Work task: Pull every line containing "status" out of the listing below.
** Opening Dataset entries block **
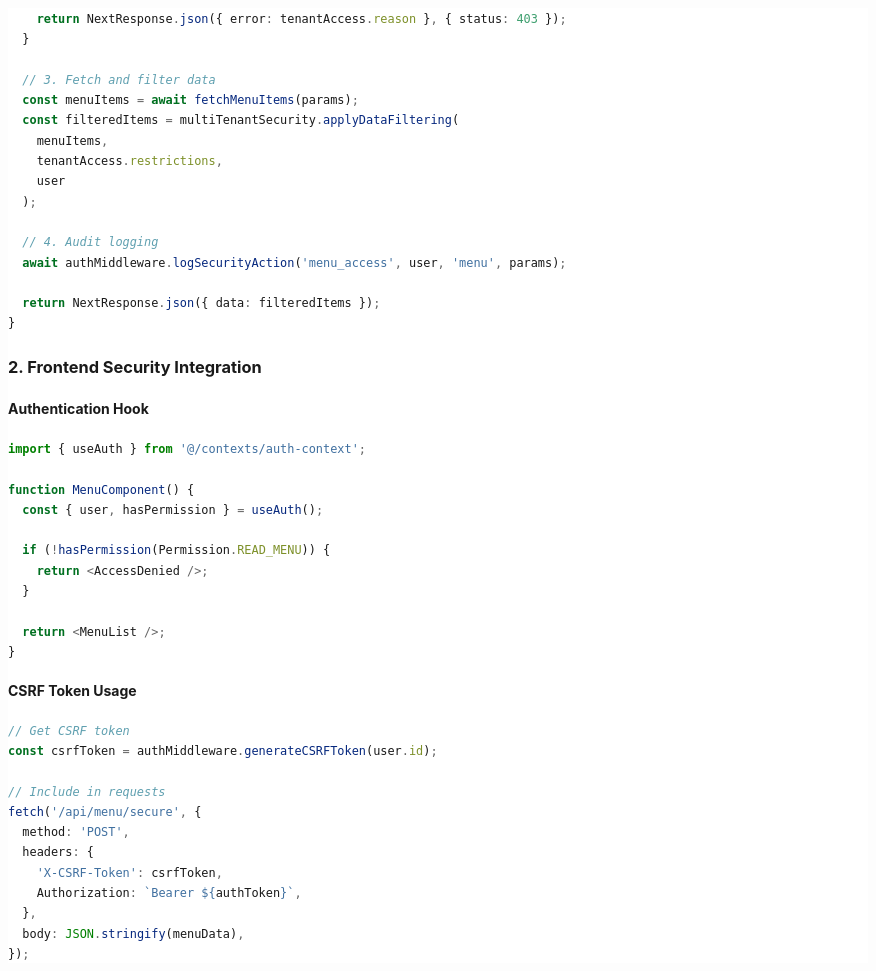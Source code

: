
 ```typescript
    return NextResponse.json({ error: tenantAccess.reason }, { status: 403 });
  }

  // 3. Fetch and filter data
  const menuItems = await fetchMenuItems(params);
  const filteredItems = multiTenantSecurity.applyDataFiltering(
    menuItems,
    tenantAccess.restrictions,
    user
  );

  // 4. Audit logging
  await authMiddleware.logSecurityAction('menu_access', user, 'menu', params);

  return NextResponse.json({ data: filteredItems });
}
```

### 2. Frontend Security Integration

#### Authentication Hook

```typescript
import { useAuth } from '@/contexts/auth-context';

function MenuComponent() {
  const { user, hasPermission } = useAuth();

  if (!hasPermission(Permission.READ_MENU)) {
    return <AccessDenied />;
  }

  return <MenuList />;
}
```

#### CSRF Token Usage

```typescript
// Get CSRF token
const csrfToken = authMiddleware.generateCSRFToken(user.id);

// Include in requests
fetch('/api/menu/secure', {
  method: 'POST',
  headers: {
    'X-CSRF-Token': csrfToken,
    Authorization: `Bearer ${authToken}`,
  },
  body: JSON.stringify(menuData),
});
```
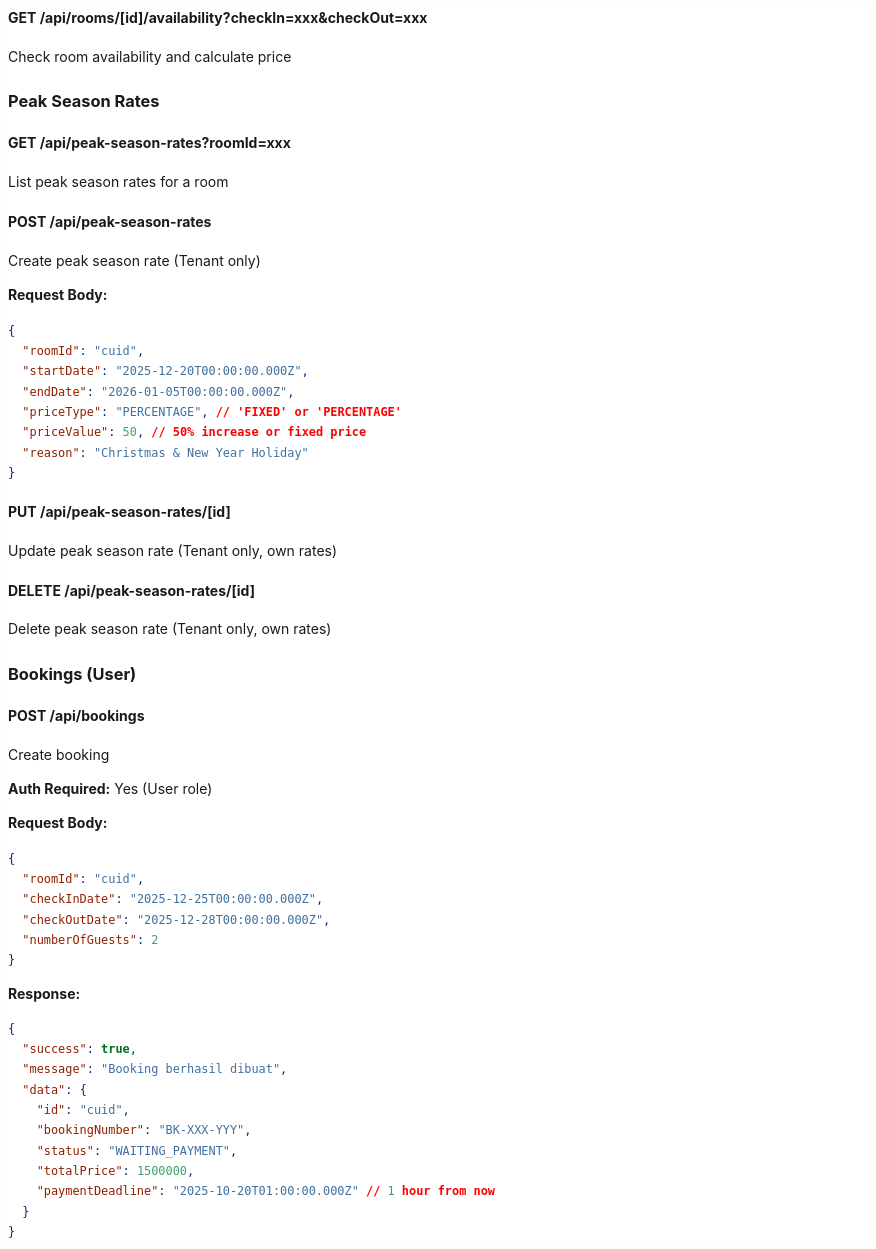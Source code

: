 #### GET /api/rooms/[id]/availability?checkIn=xxx&checkOut=xxx
Check room availability and calculate price

### Peak Season Rates

#### GET /api/peak-season-rates?roomId=xxx
List peak season rates for a room

#### POST /api/peak-season-rates
Create peak season rate (Tenant only)

**Request Body:**
```json
{
  "roomId": "cuid",
  "startDate": "2025-12-20T00:00:00.000Z",
  "endDate": "2026-01-05T00:00:00.000Z",
  "priceType": "PERCENTAGE", // 'FIXED' or 'PERCENTAGE'
  "priceValue": 50, // 50% increase or fixed price
  "reason": "Christmas & New Year Holiday"
}
```

#### PUT /api/peak-season-rates/[id]
Update peak season rate (Tenant only, own rates)

#### DELETE /api/peak-season-rates/[id]
Delete peak season rate (Tenant only, own rates)

### Bookings (User)

#### POST /api/bookings
Create booking

**Auth Required:** Yes (User role)

**Request Body:**
```json
{
  "roomId": "cuid",
  "checkInDate": "2025-12-25T00:00:00.000Z",
  "checkOutDate": "2025-12-28T00:00:00.000Z",
  "numberOfGuests": 2
}
```

**Response:**
```json
{
  "success": true,
  "message": "Booking berhasil dibuat",
  "data": {
    "id": "cuid",
    "bookingNumber": "BK-XXX-YYY",
    "status": "WAITING_PAYMENT",
    "totalPrice": 1500000,
    "paymentDeadline": "2025-10-20T01:00:00.000Z" // 1 hour from now
  }
}
```
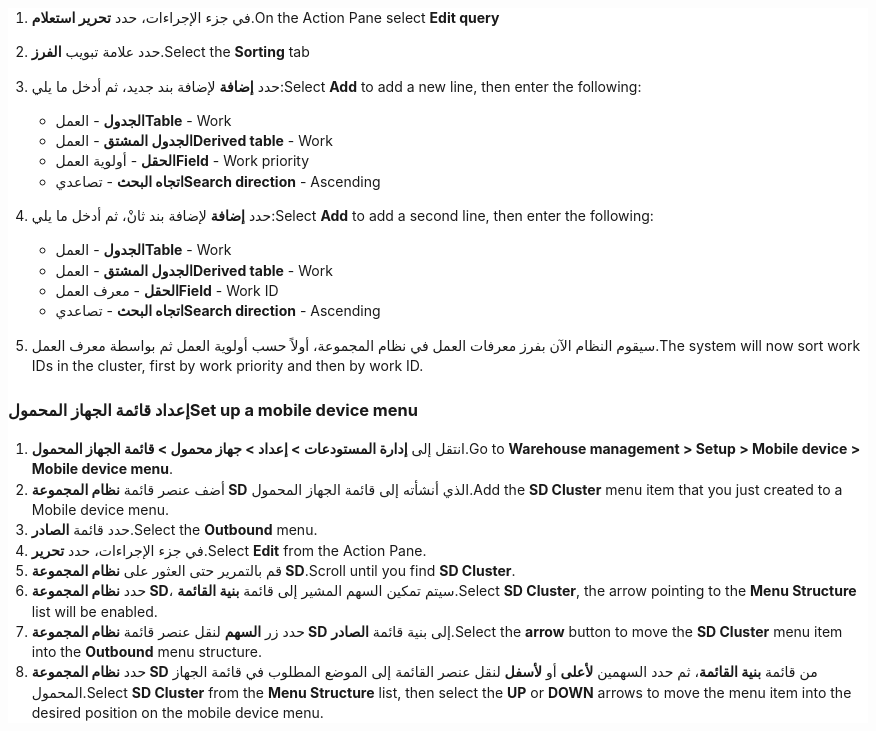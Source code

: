 1. <span data-ttu-id="5b3d4-184">في جزء الإجراءات، حدد **تحرير استعلام**.</span><span class="sxs-lookup"><span data-stu-id="5b3d4-184">On the Action Pane select **Edit query**</span></span>
1. <span data-ttu-id="5b3d4-185">حدد علامة تبويب **الفرز**.</span><span class="sxs-lookup"><span data-stu-id="5b3d4-185">Select the **Sorting** tab</span></span>
1. <span data-ttu-id="5b3d4-186">حدد **إضافة** لإضافة بند جديد، ثم أدخل ما يلي:</span><span class="sxs-lookup"><span data-stu-id="5b3d4-186">Select **Add** to add a new line, then enter the following:</span></span>
    - <span data-ttu-id="5b3d4-187">**الجدول** - العمل</span><span class="sxs-lookup"><span data-stu-id="5b3d4-187">**Table** - Work</span></span>
    - <span data-ttu-id="5b3d4-188">**الجدول المشتق** - العمل</span><span class="sxs-lookup"><span data-stu-id="5b3d4-188">**Derived table** - Work</span></span>
    - <span data-ttu-id="5b3d4-189">**الحقل** - أولوية العمل</span><span class="sxs-lookup"><span data-stu-id="5b3d4-189">**Field** - Work priority</span></span>
    - <span data-ttu-id="5b3d4-190">**اتجاه البحث** - تصاعدي‏‎</span><span class="sxs-lookup"><span data-stu-id="5b3d4-190">**Search direction** - Ascending</span></span>
1. <span data-ttu-id="5b3d4-191">حدد **إضافة** لإضافة بند ثانْ، ثم أدخل ما يلي:</span><span class="sxs-lookup"><span data-stu-id="5b3d4-191">Select **Add** to add a second line, then enter the following:</span></span>
    - <span data-ttu-id="5b3d4-192">**الجدول** - العمل</span><span class="sxs-lookup"><span data-stu-id="5b3d4-192">**Table** - Work</span></span>
    - <span data-ttu-id="5b3d4-193">**الجدول المشتق** - العمل</span><span class="sxs-lookup"><span data-stu-id="5b3d4-193">**Derived table** - Work</span></span>
    - <span data-ttu-id="5b3d4-194">**الحقل** - معرف العمل</span><span class="sxs-lookup"><span data-stu-id="5b3d4-194">**Field** - Work ID</span></span>
    - <span data-ttu-id="5b3d4-195">**اتجاه البحث** - تصاعدي‏‎</span><span class="sxs-lookup"><span data-stu-id="5b3d4-195">**Search direction** - Ascending</span></span>

1. <span data-ttu-id="5b3d4-196">سيقوم النظام الآن بفرز معرفات العمل في نظام المجموعة، أولاً حسب أولوية العمل ثم بواسطة معرف العمل.</span><span class="sxs-lookup"><span data-stu-id="5b3d4-196">The system will now sort work IDs in the cluster, first by work priority and then by work ID.</span></span>

### <a name="set-up-a-mobile-device-menu"></a><span data-ttu-id="5b3d4-197">إعداد قائمة الجهاز المحمول</span><span class="sxs-lookup"><span data-stu-id="5b3d4-197">Set up a mobile device menu</span></span>

1. <span data-ttu-id="5b3d4-198">انتقل إلى **إدارة المستودعات > إعداد > جهاز محمول > قائمة الجهاز المحمول**.</span><span class="sxs-lookup"><span data-stu-id="5b3d4-198">Go to **Warehouse management > Setup > Mobile device > Mobile device menu**.</span></span>
1. <span data-ttu-id="5b3d4-199">أضف عنصر قائمة **نظام المجموعة SD** الذي أنشأته إلى قائمة الجهاز المحمول.</span><span class="sxs-lookup"><span data-stu-id="5b3d4-199">Add the **SD Cluster** menu item that you just created to a Mobile device menu.</span></span>
1. <span data-ttu-id="5b3d4-200">حدد قائمة **الصادر**.</span><span class="sxs-lookup"><span data-stu-id="5b3d4-200">Select the **Outbound** menu.</span></span>
1. <span data-ttu-id="5b3d4-201">في جزء الإجراءات، حدد **تحرير**.</span><span class="sxs-lookup"><span data-stu-id="5b3d4-201">Select **Edit** from the Action Pane.</span></span>
1. <span data-ttu-id="5b3d4-202">قم بالتمرير حتى العثور على **نظام المجموعة SD**.</span><span class="sxs-lookup"><span data-stu-id="5b3d4-202">Scroll until you find **SD Cluster**.</span></span>
1. <span data-ttu-id="5b3d4-203">حدد **نظام المجموعة SD**، سيتم تمكين السهم المشير إلى قائمة **بنية القائمة**.</span><span class="sxs-lookup"><span data-stu-id="5b3d4-203">Select **SD Cluster**, the arrow pointing to the **Menu Structure** list will be enabled.</span></span>
1. <span data-ttu-id="5b3d4-204">حدد زر **السهم** لنقل عنصر قائمة **نظام المجموعة SD** إلى بنية قائمة **الصادر**.</span><span class="sxs-lookup"><span data-stu-id="5b3d4-204">Select the **arrow** button to move the **SD Cluster** menu item into the **Outbound** menu structure.</span></span>
1. <span data-ttu-id="5b3d4-205">حدد **نظام المجموعة SD** من قائمة **بنية القائمة**، ثم حدد السهمين **لأعلى** أو **لأسفل** لنقل عنصر القائمة إلى الموضع المطلوب في قائمة الجهاز المحمول.</span><span class="sxs-lookup"><span data-stu-id="5b3d4-205">Select **SD Cluster** from the **Menu Structure** list, then select the **UP** or **DOWN** arrows to move the menu item into the desired position on the mobile device menu.</span></span>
** Closing Dataset entries block **
Solution to this exercise:
    return NextResponse.json({ error: tenantAccess.reason }, { status: 403 });
    "status": "WAITING_PAYMENT",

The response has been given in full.